Tre'Von Armstead arrested on sexual assault warrant in Texas

Former Baylor tight end Tre'Von Armstead was arrested Wednesday for the second time in over a week and is facing sexual assault allegations for an alleged incident that occurred in Waco, Texas, in 2013.

A Jefferson County Sheriff's Office official told ESPN that Armstead is being held at the jail there on $150,000 bond after he was arrested earlier Wednesday on a sexual assault warrant from McLennan County, Texas.

The Waco Tribune-Herald reported Wednesday night that the previously sealed indictment charges Armstead with three second-degree felony charges of sexual assault for an alleged incident that occurred in 2013, when he was still playing for the Bears.

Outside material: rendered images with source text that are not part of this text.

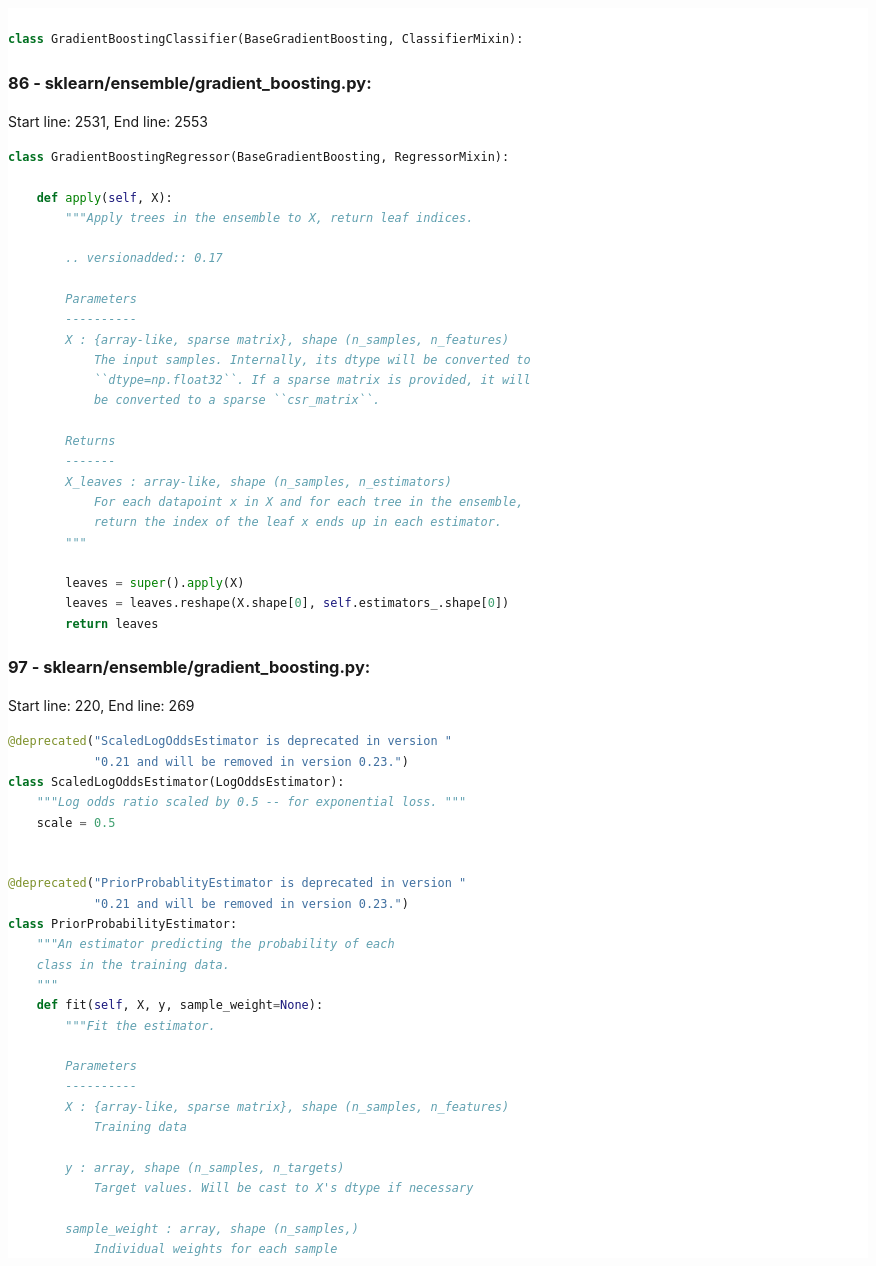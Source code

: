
 ```python

class GradientBoostingClassifier(BaseGradientBoosting, ClassifierMixin):
```
### 86 - sklearn/ensemble/gradient_boosting.py:

Start line: 2531, End line: 2553

```python
class GradientBoostingRegressor(BaseGradientBoosting, RegressorMixin):

    def apply(self, X):
        """Apply trees in the ensemble to X, return leaf indices.

        .. versionadded:: 0.17

        Parameters
        ----------
        X : {array-like, sparse matrix}, shape (n_samples, n_features)
            The input samples. Internally, its dtype will be converted to
            ``dtype=np.float32``. If a sparse matrix is provided, it will
            be converted to a sparse ``csr_matrix``.

        Returns
        -------
        X_leaves : array-like, shape (n_samples, n_estimators)
            For each datapoint x in X and for each tree in the ensemble,
            return the index of the leaf x ends up in each estimator.
        """

        leaves = super().apply(X)
        leaves = leaves.reshape(X.shape[0], self.estimators_.shape[0])
        return leaves
```
### 97 - sklearn/ensemble/gradient_boosting.py:

Start line: 220, End line: 269

```python
@deprecated("ScaledLogOddsEstimator is deprecated in version "
            "0.21 and will be removed in version 0.23.")
class ScaledLogOddsEstimator(LogOddsEstimator):
    """Log odds ratio scaled by 0.5 -- for exponential loss. """
    scale = 0.5


@deprecated("PriorProbablityEstimator is deprecated in version "
            "0.21 and will be removed in version 0.23.")
class PriorProbabilityEstimator:
    """An estimator predicting the probability of each
    class in the training data.
    """
    def fit(self, X, y, sample_weight=None):
        """Fit the estimator.

        Parameters
        ----------
        X : {array-like, sparse matrix}, shape (n_samples, n_features)
            Training data

        y : array, shape (n_samples, n_targets)
            Target values. Will be cast to X's dtype if necessary

        sample_weight : array, shape (n_samples,)
            Individual weights for each sample
```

According to the newspaper, Armstead was indicted by a grand jury last week, but the indictment remained sealed until his arrest on Wednesday.

It's the first time a former Baylor football player has been indicted for an alleged crime in which he was previously not charged. The 2013 case was suspended by Waco police after the alleged victim chose not to pursue charges against Armstead and former Bears running back Myke Chatman, who she accused of sexually assaulting her at her apartment.

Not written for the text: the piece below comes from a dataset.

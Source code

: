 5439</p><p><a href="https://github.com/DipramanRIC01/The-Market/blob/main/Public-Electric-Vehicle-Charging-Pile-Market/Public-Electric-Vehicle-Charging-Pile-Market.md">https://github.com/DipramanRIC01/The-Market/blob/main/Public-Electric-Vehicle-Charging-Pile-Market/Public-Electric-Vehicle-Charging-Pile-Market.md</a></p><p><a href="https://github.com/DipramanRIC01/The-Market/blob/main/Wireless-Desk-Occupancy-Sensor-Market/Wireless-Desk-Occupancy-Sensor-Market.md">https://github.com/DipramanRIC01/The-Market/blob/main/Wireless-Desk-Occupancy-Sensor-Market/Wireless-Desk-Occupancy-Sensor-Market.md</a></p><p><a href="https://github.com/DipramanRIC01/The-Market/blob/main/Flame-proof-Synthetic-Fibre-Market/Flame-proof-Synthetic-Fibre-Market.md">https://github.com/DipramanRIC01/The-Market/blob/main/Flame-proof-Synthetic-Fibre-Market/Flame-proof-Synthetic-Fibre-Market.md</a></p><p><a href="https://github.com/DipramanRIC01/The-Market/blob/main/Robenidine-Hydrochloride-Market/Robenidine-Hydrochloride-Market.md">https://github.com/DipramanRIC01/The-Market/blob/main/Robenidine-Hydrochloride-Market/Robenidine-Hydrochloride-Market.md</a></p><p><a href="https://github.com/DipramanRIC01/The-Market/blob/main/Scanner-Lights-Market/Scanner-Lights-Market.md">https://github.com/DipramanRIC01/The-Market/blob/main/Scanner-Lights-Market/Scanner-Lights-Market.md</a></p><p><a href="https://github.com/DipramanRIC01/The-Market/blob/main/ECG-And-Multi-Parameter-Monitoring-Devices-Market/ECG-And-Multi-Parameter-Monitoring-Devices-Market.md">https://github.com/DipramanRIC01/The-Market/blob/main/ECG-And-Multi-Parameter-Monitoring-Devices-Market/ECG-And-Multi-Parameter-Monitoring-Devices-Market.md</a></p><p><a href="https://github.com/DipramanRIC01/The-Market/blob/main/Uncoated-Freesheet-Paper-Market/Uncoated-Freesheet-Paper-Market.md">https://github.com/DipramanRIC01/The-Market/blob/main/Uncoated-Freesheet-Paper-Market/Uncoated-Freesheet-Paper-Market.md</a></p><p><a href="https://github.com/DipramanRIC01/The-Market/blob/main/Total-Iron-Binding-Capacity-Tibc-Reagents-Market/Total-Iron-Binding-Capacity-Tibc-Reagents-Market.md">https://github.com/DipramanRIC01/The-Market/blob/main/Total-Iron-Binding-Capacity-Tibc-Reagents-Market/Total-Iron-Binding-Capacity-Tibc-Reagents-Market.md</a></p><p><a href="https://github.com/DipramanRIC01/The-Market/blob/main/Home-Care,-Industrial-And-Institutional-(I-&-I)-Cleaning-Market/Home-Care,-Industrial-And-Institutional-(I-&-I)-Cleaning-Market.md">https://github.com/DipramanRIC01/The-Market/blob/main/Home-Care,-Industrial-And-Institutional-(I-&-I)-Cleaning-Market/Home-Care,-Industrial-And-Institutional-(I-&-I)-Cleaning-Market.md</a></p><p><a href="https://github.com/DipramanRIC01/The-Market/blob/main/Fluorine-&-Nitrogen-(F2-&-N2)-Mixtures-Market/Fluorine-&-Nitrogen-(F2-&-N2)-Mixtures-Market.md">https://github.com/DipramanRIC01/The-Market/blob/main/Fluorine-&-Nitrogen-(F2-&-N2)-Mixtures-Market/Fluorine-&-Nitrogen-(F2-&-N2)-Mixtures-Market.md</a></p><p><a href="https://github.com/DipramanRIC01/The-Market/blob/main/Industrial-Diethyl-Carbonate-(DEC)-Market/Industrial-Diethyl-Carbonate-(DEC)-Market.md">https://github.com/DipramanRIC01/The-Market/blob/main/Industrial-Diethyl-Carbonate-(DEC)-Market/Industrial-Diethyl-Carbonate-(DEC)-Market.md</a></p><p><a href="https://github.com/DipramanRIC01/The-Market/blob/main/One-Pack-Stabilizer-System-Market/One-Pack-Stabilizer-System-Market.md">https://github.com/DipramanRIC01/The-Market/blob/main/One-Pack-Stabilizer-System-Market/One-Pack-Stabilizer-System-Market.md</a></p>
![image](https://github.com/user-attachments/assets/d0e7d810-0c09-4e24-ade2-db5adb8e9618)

Armstead and Chatman were never previously criminally charged in the incident involving the woman, a former Baylor Bruin recruiting hostess. At the time, the woman told police she didn't want to pursue charges because she was too drunk to remember exactly what occurred. Police suspended the case after they were unable to retrieve text messages from Chatman and Armstead on her cell phone.

Armstead, from Port Arthur, Texas, was arrested in Las Vegas on March 13 after police say he pushed a woman, resisted arrest and kicked out the back windshield of a police car. A Las Vegas Metropolitan Police Department spokeswoman told ESPN last week that before police officers arrived, a security guard also witnessed a confrontation between Armstead and a woman inside a casino. When officers tried to take Armstead into custody, he became combative and got into a scuffle with an officer, the spokeswoman said. She said that when officers placed Armstead, who stands 6-foot-6 and weighs 280 pounds, into the patrol car, he kicked out a window. Armstead was arrested in connection with three misdemeanor charges: domestic violence battery, resisting a public officer and tampering with a police vehicle.

In late January, the woman who accused Armstead and Chatman of sexually assaulting her in 2013 filed a federal Title IX lawsuit against the school, alleging its football program fostered a culture in which alcohol and illegal drugs were provided to recruits, and that coaches encouraged female students in the Baylor Bruins hostess program to have sex with recruits and players. Baylor officials did not investigate the incident for more than two years, despite the school's obligation under federal law to immediately address allegations of sexual violence involving students, Outside the Lines reported in April.

In 2013, the Waco Police Department wrote in a police report that it had informed Baylor officials about the off-campus incident involving Armstead and Chatman. Waco police also told the alleged victim that they had contacted Baylor, but according to documents and interviews conducted by OTL, Baylor didn't begin looking into the allegations until Sept. 11, 2015.

Armstead was suspended from the football team in the fall of 2015 and expelled from school in February 2016, after a Title IX adjudicator found him responsible for sexually assaulting the woman. His appeal was denied.

Armstead, through his mother and attorney, had declined previous interview requests by OTL, but he has maintained that he never had sex with the woman referenced in the lawsuit. However, Chatman told Baylor Title IX investigators that the two did have sex with her.